**AVAILABLE RECORDS**
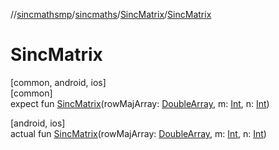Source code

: //[sincmathsmp](../../../index.md)/[sincmaths](../index.md)/[SincMatrix](index.md)/[SincMatrix](-sinc-matrix.md)

# SincMatrix

[common, android, ios]\
[common]\
expect fun [SincMatrix](-sinc-matrix.md)(rowMajArray: [DoubleArray](https://kotlinlang.org/api/latest/jvm/stdlib/kotlin/-double-array/index.html), m: [Int](https://kotlinlang.org/api/latest/jvm/stdlib/kotlin/-int/index.html), n: [Int](https://kotlinlang.org/api/latest/jvm/stdlib/kotlin/-int/index.html))

[android, ios]\
actual fun [SincMatrix](-sinc-matrix.md)(rowMajArray: [DoubleArray](https://kotlinlang.org/api/latest/jvm/stdlib/kotlin/-double-array/index.html), m: [Int](https://kotlinlang.org/api/latest/jvm/stdlib/kotlin/-int/index.html), n: [Int](https://kotlinlang.org/api/latest/jvm/stdlib/kotlin/-int/index.html))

**THE PROBLEM**
Starting at the line that contains "[common, android, ios]\", write out every line through the end of the entries, exactly and with nothing added.

**COMPLETED EXERCISE**
[common, android, ios]\
[common]\
expect fun [SincMatrix](-sinc-matrix.md)(rowMajArray: [DoubleArray](https://kotlinlang.org/api/latest/jvm/stdlib/kotlin/-double-array/index.html), m: [Int](https://kotlinlang.org/api/latest/jvm/stdlib/kotlin/-int/index.html), n: [Int](https://kotlinlang.org/api/latest/jvm/stdlib/kotlin/-int/index.html))

[android, ios]\
actual fun [SincMatrix](-sinc-matrix.md)(rowMajArray: [DoubleArray](https://kotlinlang.org/api/latest/jvm/stdlib/kotlin/-double-array/index.html), m: [Int](https://kotlinlang.org/api/latest/jvm/stdlib/kotlin/-int/index.html), n: [Int](https://kotlinlang.org/api/latest/jvm/stdlib/kotlin/-int/index.html))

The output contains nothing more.